Car les Correspondances les plus complètes, le plus pieusement conservées, le plus scrupuleusement publiées, ne représentent jamais qu’une partie, parfois assez minime, de tout ce qui s’est écrit de lettres durant une vie d’homme ou de femme. Le hasard et la volonté, pour sauvegarder comme pour détruire, ne s’inspirent pas toujours des vrais intérêts du mort illustre, et bien moins encore de ceux de la postérité. C’est ainsi que nous ne possédons aucune des lettres de Chateaubriand à son père, à sa mère, à son frère, à sa sœur Mme de Farcy, à sa sœur Lucile. Il semble bien qu’il ait détruit lui-même sa correspondance avec Mme de Beaumont[1], et même, ce qui s’explique moins, presque toutes ses lettres à Joubert. Toute sa correspondance avec Bonald a disparu des papiers de l’auteur de la Théorie du Pouvoir. Et nul doute enfin qu’il n’y ait bien des lacunes dans sa correspondance avec Lamennais, avec Ballanche, même avec Mme de Staël et avec Fontanes, avec combien d’autres encore ! Ces lacunes sont assurément regrettables, mais elles sont inévitables, et, d’ailleurs, quelques-unes seront peut-être comblées un jour. La première édition de la Correspondance de Voltaire comprenait six mille lettres : nous en possédons dix mille aujourd’hui, — et, jusqu’au Jugement dernier, l’on en retrouvera de nouvelles.

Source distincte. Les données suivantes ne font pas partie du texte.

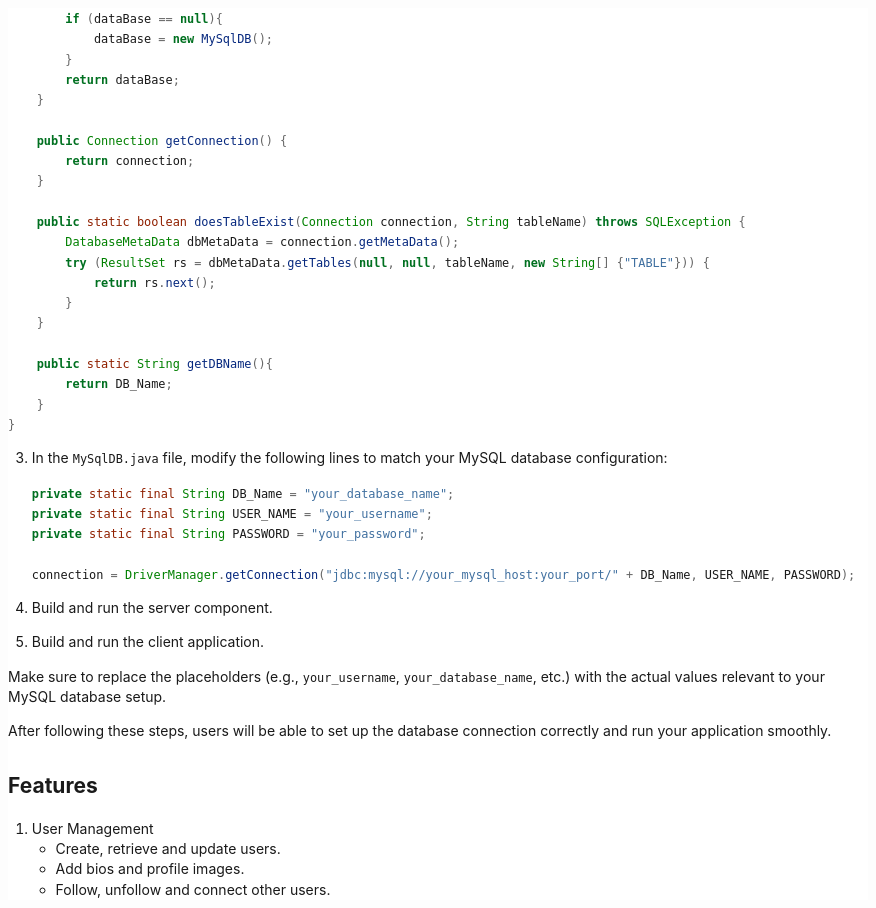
   ```java
           if (dataBase == null){
               dataBase = new MySqlDB();
           }
           return dataBase;
       }
    
       public Connection getConnection() {
           return connection;
       }
    
       public static boolean doesTableExist(Connection connection, String tableName) throws SQLException {
           DatabaseMetaData dbMetaData = connection.getMetaData();
           try (ResultSet rs = dbMetaData.getTables(null, null, tableName, new String[] {"TABLE"})) {
               return rs.next();
           }
       }
    
       public static String getDBName(){
           return DB_Name;
       }
   }
   ```

3. In the `MySqlDB.java` file, modify the following lines to match your MySQL database configuration:

   ```java
   private static final String DB_Name = "your_database_name";
   private static final String USER_NAME = "your_username";
   private static final String PASSWORD = "your_password";

   connection = DriverManager.getConnection("jdbc:mysql://your_mysql_host:your_port/" + DB_Name, USER_NAME, PASSWORD);
   ```

4. Build and run the server component.

5. Build and run the client application.

Make sure to replace the placeholders (e.g., `your_username`, `your_database_name`, etc.) with the actual values relevant to your MySQL database setup.

After following these steps, users will be able to set up the database connection correctly and run your application smoothly.

## Features

1. User Management
   - Create, retrieve and update users.
   - Add bios and profile images.
   - Follow, unfollow and connect other users.
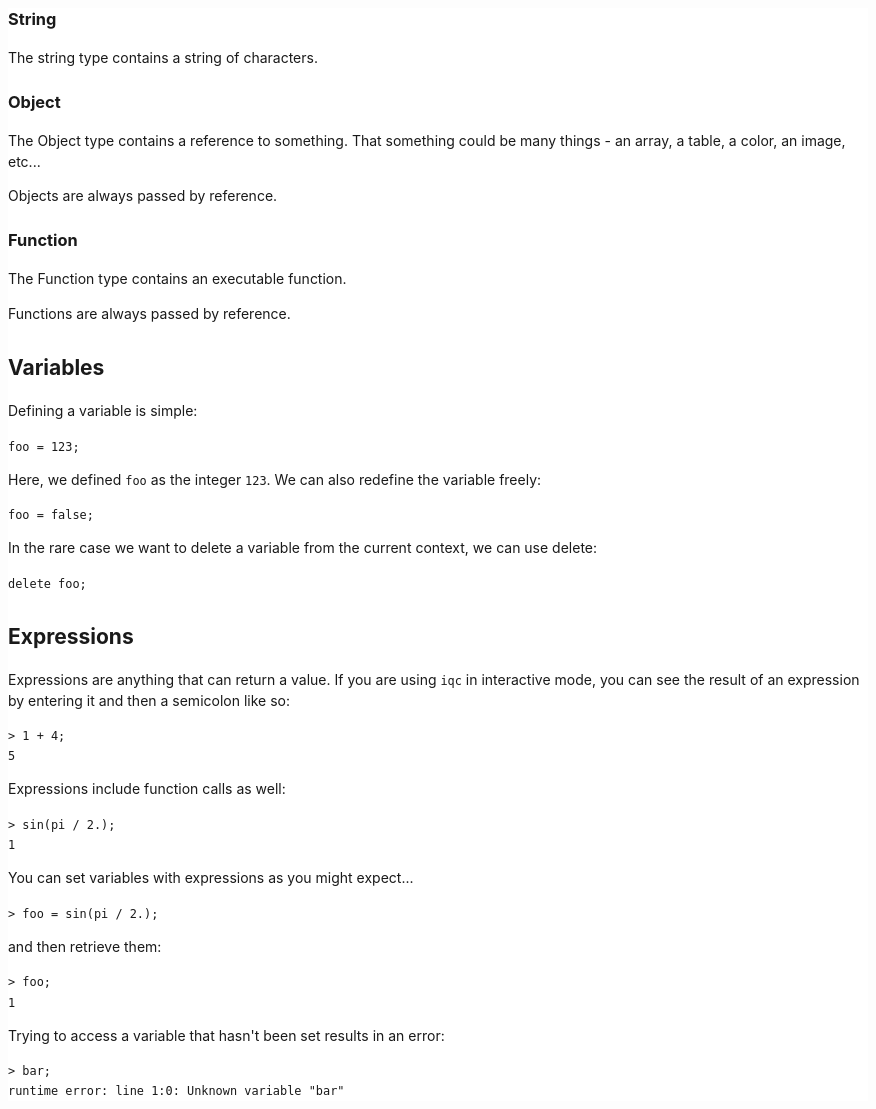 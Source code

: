 ### String

The string type contains a string of characters.

### Object

The Object type contains a reference to something. That something could be many things - an array,
a table, a color, an image, etc...

Objects are always passed by reference.

### Function

The Function type contains an executable function.

Functions are always passed by reference.

## Variables

Defining a variable is simple:

    foo = 123;

Here, we defined `foo` as the integer `123`. We can also redefine the variable freely:

    foo = false;

In the rare case we want to delete a variable from the current context, we can use delete:

    delete foo;

## Expressions

Expressions are anything that can return a value. If you are using `iqc` in interactive mode,
you can see the result of an expression by entering it and then a semicolon like so:

    > 1 + 4;
    5

Expressions include function calls as well:

    > sin(pi / 2.);
    1

You can set variables with expressions as you might expect...

    > foo = sin(pi / 2.);

and then retrieve them:

    > foo;
    1

Trying to access a variable that hasn't been set results in an error:

    > bar;
    runtime error: line 1:0: Unknown variable "bar"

  1. De toute la Correspondance avec Mme de Beaumont, il ne nous reste que quelques lignes citées par Mme de Beaumont dans une lettre à Joubert (les Correspondans de Joubert, p. 142), et qui, chose assez piquante, se retrouvent en partie dans une autre lettre de Chateaubriand… au même Joubert, laquelle fait partie du Voyage en Italie. Chateaubriand y parlait des déserts « où la trace de la dernière charrue romaine n’a pas été effacée, des villes tout entières vides d’habitans, des aigles planant sur toutes ces ruines, etc. ! Le Pape a une figure admirable, pâle, triste, religieuse. Toutes les tribulations de l’Église sont sur son front. » — Cette lettre que M. Paul de Raynal n’a pas datée doit l’être de la fin de juin 1803.